The La Follette School Seminar Series engages participants in discussion of a range of public policy issues and showcases the research of faculty from the La Follette School, other UW-Madison departments, and outside the UW-Madison community. Faculty, students, and visitors take part in lively dialogue about topics such as poverty and welfare, health, education, international affairs, trade and finance, and the environment. For more information, email Assistant Professor Rourke O'Brien.
Unless otherwise noted, all presentations are from 12:30 to 1:30 p.m. at the La Follette School of Public Affairs, 1225 Observatory Drive, and there is no cost to attend. Click here for a printable schedule. Please check back periodically for the most current information.
Wednesday, September 6, 2017
2017 Constitutional Changes in Turkey: Reasons and Possible Reflections on Turkish Politics
Oğuzhan Göktolga, an assistant professor at Inonu University in Turkey, will discuss the most recent changes to the country’s Constitution, which has had 18 amendments since it was enacted in 1982. The most recent amendment – approved by 51.4 percent of voters in April 2017 – is probably the most important because it altered the core structure of Turkey’s administrative system.
Göktolga will discuss the rationale behind this change from a parliamentary system to a presidential system and the possible impact on Turkish political life. Debate about this and other amendments has focused on whether these changes would result in a more totalitarian and thus less democratic country or in a more powerful execution, and thus a more sustainable democracy.
Göktolga and his family have lived in Madison since May, when he began a four-month honorary fellowship with Director and Professor Don Moynihan.
Wednesday, September 20, 2017
Cost Analysis of Humanitarian Action
During the past two decades, economists have published an enormous volume of work on development and humanitarian programs. However, most of this research focuses on the impacts of development and humanitarian programs – with implementation costs given relatively little attention.
Nonetheless, there is no reason to think that average-cost determinants – fixed vs. variable costs, input prices, technology – for profit-maximizing entities do not apply to nonprofit organizations in some form. While the nonprofit sector lacks an explicit pricing mechanism, nonprofits are subject to “demand” forces for their services in the form of donor behavior.

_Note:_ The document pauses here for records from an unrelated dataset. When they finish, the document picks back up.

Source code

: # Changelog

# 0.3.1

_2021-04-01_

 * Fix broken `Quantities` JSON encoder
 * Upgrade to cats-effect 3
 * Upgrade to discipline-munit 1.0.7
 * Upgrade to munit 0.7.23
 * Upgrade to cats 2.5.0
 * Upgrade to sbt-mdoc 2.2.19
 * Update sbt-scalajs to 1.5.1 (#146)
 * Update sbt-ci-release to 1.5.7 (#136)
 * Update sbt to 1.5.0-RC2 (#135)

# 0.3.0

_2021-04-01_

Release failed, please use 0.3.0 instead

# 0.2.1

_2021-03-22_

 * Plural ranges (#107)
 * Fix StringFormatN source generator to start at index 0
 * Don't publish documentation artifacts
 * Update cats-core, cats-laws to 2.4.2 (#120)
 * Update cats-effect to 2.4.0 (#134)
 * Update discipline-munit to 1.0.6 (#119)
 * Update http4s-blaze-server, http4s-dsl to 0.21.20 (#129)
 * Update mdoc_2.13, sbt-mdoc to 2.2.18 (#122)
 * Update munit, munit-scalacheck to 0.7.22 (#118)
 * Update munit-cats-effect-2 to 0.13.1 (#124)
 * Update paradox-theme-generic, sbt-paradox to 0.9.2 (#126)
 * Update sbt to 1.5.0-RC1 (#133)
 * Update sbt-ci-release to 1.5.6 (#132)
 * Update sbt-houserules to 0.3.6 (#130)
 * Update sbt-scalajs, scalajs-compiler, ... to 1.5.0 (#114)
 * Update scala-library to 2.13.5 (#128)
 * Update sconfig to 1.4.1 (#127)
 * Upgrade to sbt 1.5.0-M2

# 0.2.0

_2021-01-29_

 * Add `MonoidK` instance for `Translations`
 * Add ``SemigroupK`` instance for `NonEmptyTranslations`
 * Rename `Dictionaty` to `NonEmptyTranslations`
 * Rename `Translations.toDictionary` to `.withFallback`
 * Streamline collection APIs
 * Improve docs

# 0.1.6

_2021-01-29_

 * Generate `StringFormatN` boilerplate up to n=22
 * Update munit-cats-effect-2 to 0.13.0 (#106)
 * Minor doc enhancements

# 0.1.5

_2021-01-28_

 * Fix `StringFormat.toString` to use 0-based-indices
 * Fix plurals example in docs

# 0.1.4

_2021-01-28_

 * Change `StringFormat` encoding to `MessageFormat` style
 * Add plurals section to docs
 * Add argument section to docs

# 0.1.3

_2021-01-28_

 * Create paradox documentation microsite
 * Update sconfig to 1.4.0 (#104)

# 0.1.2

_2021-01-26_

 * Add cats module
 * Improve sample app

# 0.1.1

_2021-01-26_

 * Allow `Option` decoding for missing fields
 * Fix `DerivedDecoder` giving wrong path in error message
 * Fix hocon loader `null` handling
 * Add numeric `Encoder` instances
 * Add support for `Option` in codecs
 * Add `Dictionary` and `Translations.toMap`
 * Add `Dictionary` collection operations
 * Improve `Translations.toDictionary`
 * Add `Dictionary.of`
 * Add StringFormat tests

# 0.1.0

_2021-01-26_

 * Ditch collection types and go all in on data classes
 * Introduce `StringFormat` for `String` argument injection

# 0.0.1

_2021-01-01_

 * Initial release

Nonprofit organizations respond to an implicit pricing mechanism that reflects the programs donors are willing to fund and the budgets they are willing to accept.
In this presentation, Caitlin Tulloch of the International Rescue Committee (IRC) will use a new set of average-cost data points from a large humanitarian nongovernmental organization to develop a theory of average-cost functions for humanitarian nonprofit organizations and make an initial description of their functional form for several kinds of outputs.
Tulloch also will discuss how implicit price ceilings formed by donor guidelines follow the same intuition as price ceilings in the private sector and will walk through the welfare consequences of a new cost-efficiency threshold from the European Civil Protection and Humanitarian Aid Operations.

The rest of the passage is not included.